# Models from Models

From statistics we know how to learn models from data: compute the likelihood \(L(model) = \mathrm{P}(data \mid model)\) and either maximize that or use it in a Bayesian update or something of the sort. This is a powerful mode of inference, but it's not the only type of inference possible, and I'd like to talk about a different type of inference today.

## The wrong model

The normal statistical paradigm is what you might call model-based statistics: pick a model for your problem (a parameterized formula for \(P(data)\)); then use the observed data to learn the parameters. The way to screw this up is to pick the wrong model; for example, if your data are actually generated by a quadratic process, you will never fit a good line to the data.

How do you tell that you've got the wrong model? One way you can tell is if different subsets of data give different estimates. For linear data, you can make a good prediction even if you use just the left half (small \(x\)) of your data, and it won't be much different from the prediction with just the right half of the data:

>>> X, Y = genlin(1, 5) >>> linfit(X, Y) (0.99901650687168253, 4.9997591897673521) >>> linfit(X[X < .5], Y[X < .5]) (1.0367666060046121, 4.9938510330784167) >>> linfit(X[X > .5], Y[X > .5]) (1.050508547884262, 4.9575875290594702)

But if the data is quadratic, your best-fit line is very different if you restrict yourself to the left and right halves of your data set:

>>> X, Y = genquad(-1, 1, 1) >>> linfit(X, Y) (0.004178319672305573, 1.1615710546773379) >>> linfit(X[X > .5], Y[X > .5]) (-0.52382970878698176, 1.5607618274385056) >>> linfit(X[X < .5], Y[X < .5]) (0.50055285619314493, 1.0357115545536726)

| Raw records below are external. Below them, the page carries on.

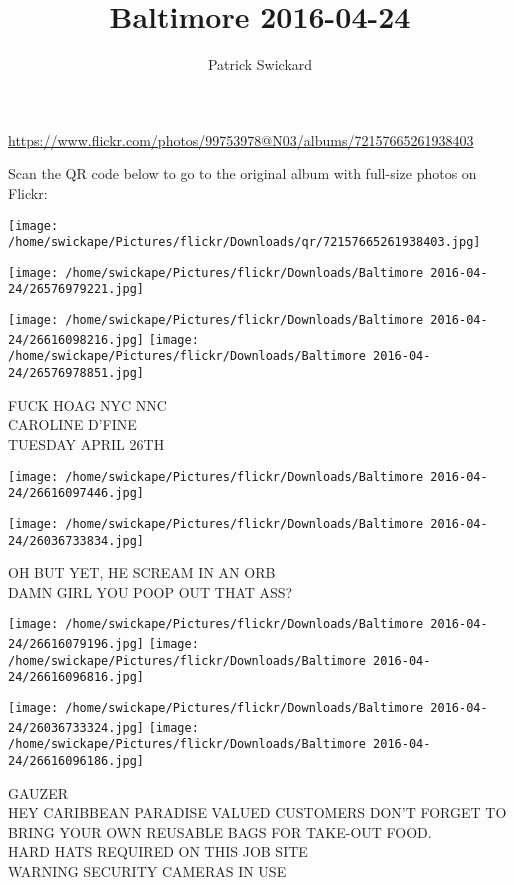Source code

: \documentclass[10pt,letterpaper]{article}
\title{Baltimore 2016-04-24}
\author{Patrick Swickard}
\date{}
\begin{document}
\maketitle

\url{https://www.flickr.com/photos/99753978@N03/albums/72157665261938403}

Scan the QR code below to go to the original album with full-size photos on Flickr:

\texttt{[image: /home/swickape/Pictures/flickr/Downloads/qr/72157665261938403.jpg]}
\pagebreak

\texttt{[image: /home/swickape/Pictures/flickr/Downloads/Baltimore 2016-04-24/26576979221.jpg]}

\vspace{0.25in}
\texttt{[image: /home/swickape/Pictures/flickr/Downloads/Baltimore 2016-04-24/26616098216.jpg]}
\texttt{[image: /home/swickape/Pictures/flickr/Downloads/Baltimore 2016-04-24/26576978851.jpg]}

FUCK HOAG NYC NNC\\
CAROLINE D'FINE\\
TUESDAY APRIL 26TH
\pagebreak

\texttt{[image: /home/swickape/Pictures/flickr/Downloads/Baltimore 2016-04-24/26616097446.jpg]}

\vspace{0.25in}
\texttt{[image: /home/swickape/Pictures/flickr/Downloads/Baltimore 2016-04-24/26036733834.jpg]}

OH BUT YET, HE SCREAM IN AN ORB\\
DAMN GIRL YOU POOP OUT THAT ASS?
\pagebreak

\texttt{[image: /home/swickape/Pictures/flickr/Downloads/Baltimore 2016-04-24/26616079196.jpg]}
\texttt{[image: /home/swickape/Pictures/flickr/Downloads/Baltimore 2016-04-24/26616096816.jpg]}

\texttt{[image: /home/swickape/Pictures/flickr/Downloads/Baltimore 2016-04-24/26036733324.jpg]}
\texttt{[image: /home/swickape/Pictures/flickr/Downloads/Baltimore 2016-04-24/26616096186.jpg]}

GAUZER\\
HEY CARIBBEAN PARADISE VALUED CUSTOMERS DON'T FORGET TO BRING YOUR OWN REUSABLE BAGS FOR TAKE{-}OUT FOOD.\\
HARD HATS REQUIRED ON THIS JOB SITE\\
WARNING SECURITY CAMERAS IN USE
\pagebreak
\end{document}
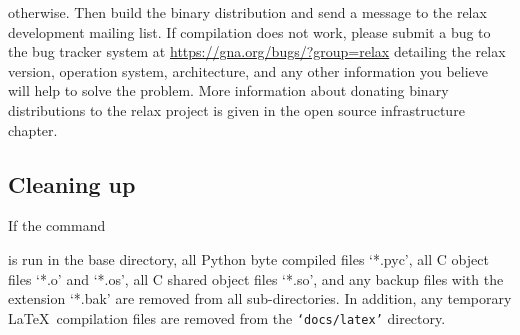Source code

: 
otherwise.  Then build the binary distribution and send a message to the relax development mailing list.  If compilation does not work, please submit a bug to the bug tracker system at \href{https://gna.org/bugs/?group=relax}{https://gna.org/bugs/?group=relax} detailing the relax version, operation system, architecture, and any other information you believe will help to solve the problem.  More information about donating binary distributions to the relax project is given in the open source infrastructure chapter.


\subsection{Cleaning up}

If the command


is run in the base directory, all Python byte compiled files `*.pyc', all C object files `*.o' and `*.os', all C shared object files `*.so', and any backup files with the extension `*.bak' are removed from all sub-directories.  In addition, any temporary \LaTeX\ compilation files are removed from the \texttt{`docs/latex'} directory.

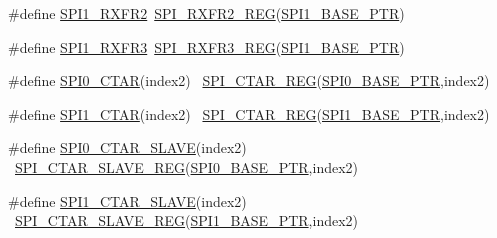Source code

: \begin{DoxyCompactItemize}
\item 
\#define \hyperlink{group___s_p_i___register___accessor___macros_ga7500219736325d1dd7402e0a0fcafbb2}{S\+P\+I1\+\_\+\+R\+X\+F\+R2}~\hyperlink{group___s_p_i___register___accessor___macros_ga23c02a896d81445dbdea2e8d0d490b0a}{S\+P\+I\+\_\+\+R\+X\+F\+R2\+\_\+\+R\+EG}(\hyperlink{group___s_p_i___peripheral_gae28fd789e0602a32076c1c13ca39f5af}{S\+P\+I1\+\_\+\+B\+A\+S\+E\+\_\+\+P\+TR})
\item 
\#define \hyperlink{group___s_p_i___register___accessor___macros_gaa7109ab9c0c71f5032aa3b387da1d0dc}{S\+P\+I1\+\_\+\+R\+X\+F\+R3}~\hyperlink{group___s_p_i___register___accessor___macros_ga2419cd7143d831f0a31ac7bda0da7af7}{S\+P\+I\+\_\+\+R\+X\+F\+R3\+\_\+\+R\+EG}(\hyperlink{group___s_p_i___peripheral_gae28fd789e0602a32076c1c13ca39f5af}{S\+P\+I1\+\_\+\+B\+A\+S\+E\+\_\+\+P\+TR})
\item 
\#define \hyperlink{group___s_p_i___register___accessor___macros_ga6284043913bd4cb314a1c3fa38930e30}{S\+P\+I0\+\_\+\+C\+T\+AR}(index2)                                            ~\hyperlink{group___s_p_i___register___accessor___macros_ga5ab762c9000b796d14c1ce822eefc436}{S\+P\+I\+\_\+\+C\+T\+A\+R\+\_\+\+R\+EG}(\hyperlink{group___s_p_i___peripheral_ga851f64a97b5919c1f99a34db5918b3b4}{S\+P\+I0\+\_\+\+B\+A\+S\+E\+\_\+\+P\+TR},index2)
\item 
\#define \hyperlink{group___s_p_i___register___accessor___macros_gacdd90c4720727e70d545f64fb6061adf}{S\+P\+I1\+\_\+\+C\+T\+AR}(index2)                                            ~\hyperlink{group___s_p_i___register___accessor___macros_ga5ab762c9000b796d14c1ce822eefc436}{S\+P\+I\+\_\+\+C\+T\+A\+R\+\_\+\+R\+EG}(\hyperlink{group___s_p_i___peripheral_gae28fd789e0602a32076c1c13ca39f5af}{S\+P\+I1\+\_\+\+B\+A\+S\+E\+\_\+\+P\+TR},index2)
\item 
\#define \hyperlink{group___s_p_i___register___accessor___macros_ga798105887218627609d0e8a5800f3ca9}{S\+P\+I0\+\_\+\+C\+T\+A\+R\+\_\+\+S\+L\+A\+VE}(index2)                                ~\hyperlink{group___s_p_i___register___accessor___macros_ga2025336cecfcf0c5b7cdb30e8056505b}{S\+P\+I\+\_\+\+C\+T\+A\+R\+\_\+\+S\+L\+A\+V\+E\+\_\+\+R\+EG}(\hyperlink{group___s_p_i___peripheral_ga851f64a97b5919c1f99a34db5918b3b4}{S\+P\+I0\+\_\+\+B\+A\+S\+E\+\_\+\+P\+TR},index2)
\item 
\#define \hyperlink{group___s_p_i___register___accessor___macros_ga94ba9eab472c3efa6152378d6c2c8275}{S\+P\+I1\+\_\+\+C\+T\+A\+R\+\_\+\+S\+L\+A\+VE}(index2)                                ~\hyperlink{group___s_p_i___register___accessor___macros_ga2025336cecfcf0c5b7cdb30e8056505b}{S\+P\+I\+\_\+\+C\+T\+A\+R\+\_\+\+S\+L\+A\+V\+E\+\_\+\+R\+EG}(\hyperlink{group___s_p_i___peripheral_gae28fd789e0602a32076c1c13ca39f5af}{S\+P\+I1\+\_\+\+B\+A\+S\+E\+\_\+\+P\+TR},index2)

\end{DoxyCompactItemize}
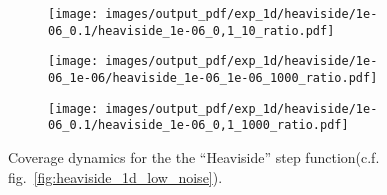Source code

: \documentclass[a4paper,14pt]{extarticle}
\begin{document}
\begin{figure}
\begin{subfigure}[b]{0.25\linewidth}
    \caption{} \label{fig:heaviside_1d_low_noise_arb_c1}
  \end{subfigure}%
  \begin{subfigure}[b]{0.25\linewidth}
    \texttt{[image: images/output\_pdf/exp\_1d/heaviside/1e-06\_0.1/heaviside\_1e-06\_0,1\_10\_ratio.pdf]}
    \caption{} \label{fig:heaviside_1d_low_noise_arb_c2}
  \end{subfigure}%
  \begin{subfigure}[b]{0.25\linewidth}
    \texttt{[image: images/output\_pdf/exp\_1d/heaviside/1e-06\_1e-06/heaviside\_1e-06\_1e-06\_1000\_ratio.pdf]}
    \caption{} \label{fig:heaviside_1d_low_noise_arb_c3}
  \end{subfigure}%
  \begin{subfigure}[b]{0.25\linewidth}
    \texttt{[image: images/output\_pdf/exp\_1d/heaviside/1e-06\_0.1/heaviside\_1e-06\_0,1\_1000\_ratio.pdf]}
    \caption{} \label{fig:heaviside_1d_low_noise_arb_c4}
  \end{subfigure}%
  \caption{Coverage dynamics for the the ``Heaviside'' step function(c.f. fig.~\ref{fig:heaviside_1d_low_noise}).}
  \label{fig:heaviside_1d_low_noise_arb}
\end{figure}
\end{document}
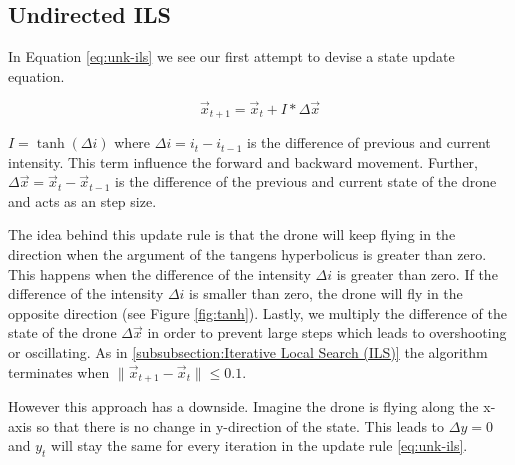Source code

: \documentclass[conference]{IEEEtran}
\begin{document}
\newpage
\begin{appendices}

\section{Undirected ILS}\label{section:Undirected ILS}

In Equation \eqref{eq:unk-ils} we see our first attempt to devise a state update equation. 

\begin{equation}
\Vec{x}_{t+1} = \Vec{x}_{t} + I*\Delta{\Vec{x}}\label{eq:unk-ils}
\end{equation}

$I = \tanh(\Delta{i})$ where $\Delta{i} = i_{t} - i_{t-1}$ is the difference of previous and current intensity. This term influence the forward and backward movement. Further, $\Delta{\Vec{x}} = \Vec{x}_{t} - \Vec{x}_{t-1}$ is the difference of the previous and current state of the drone and acts as an step size.

The idea behind this update rule is that the drone will keep flying in the direction when the argument of the tangens hyperbolicus is greater than zero. This happens when the difference of the intensity $\Delta{i}$ is greater than zero. If the difference of the intensity $\Delta{i}$ is smaller than zero, the drone will fly in the opposite direction (see Figure \ref{fig:tanh}). Lastly, we multiply the difference of the state of the drone $\Delta{\Vec{x}}$ in order to prevent large steps which leads to overshooting or oscillating. As in \ref{subsubsection:Iterative Local Search (ILS)} the algorithm terminates when $\lVert\Vec{x}_{t+1} - \Vec{x}_{t}\rVert \leq 0.1$. 

However this approach has a downside. Imagine the drone is flying along the x-axis so that there is no change in y-direction of the state. This leads to $\Delta{y} = 0$ and $y_{t}$ will stay the same for every iteration in the update rule \eqref{eq:unk-ils}.
\\~\\
\begin{figure}[htbp]
\centering
{}
\end{figure}
\end{appendices}
\end{document}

I won't bother with confidence intervals here, but the agree: I should not have this big a difference for linear data unless I got *very* unlucky. A rough general heuristic emerges: if you can divide your data into two pieces that produce very different predictions, something's gone wrong.^{1}^{1} This needs several qualifications. The first is that the pieces need to be equally weighted by your loss function; usually this means two pieces with roughly equally many points in both. The second is that you can't do this splitting after looking at the data; otherwise, you could pick “maximally confusing” points. In this post I'm going to talk about learning quadratics and lines, and I'll only ever use thresholds on \(x\) to split the data into pieces, so I should be safe.

## Upgrading models

Once we realize that our data is not linear, we must to switch to a different model; suppose we are lucky, and choose to switch to a quadratic model. How do we switch? One option is to re-learn the model from data. If the data is available, this is easy to do and gives us an optimal quadratic fit.

But what if the original data is now lost? Or, can we use the existing linear models to get a good quadratic fit more efficiently? For example, suppose values with \(x > ½\) were until recently impossible to observe. Then a good linear fit might exist for data with \(x < ½\), but the data itself may now be lost. Instead of learning models from data, can we learn models from models.

The broader philosophical^{2}^{2} Scott Aaronson says that he’s interested in mathematics precisely because it is, the best way to tackle philosophical questions. I agree with all my heart. question: when we realize our model was insufficiently rich, is any parameter-learning we did useless? Or can it be salvaged? It's often useful to have a model of part of the world—of a simple case, or of part of a phenomenon. But these models often conflict or contradict; how do humans handle using conflicting or contradictory models? How can we learn from our contradictory models? For me this ties into the idea of models as abstraction. A models abstract the data, but in my PL researcher hat I recognize that a good abstraction must itself be grounds for additional abstractions. We must be able to build models out of models.^{3}^{3} I'd love to propose models-from-models as an exciting new field of statistics, but I don't have the research sense to know if that is wise. If it *does* become a field, I'm excited to read the developments.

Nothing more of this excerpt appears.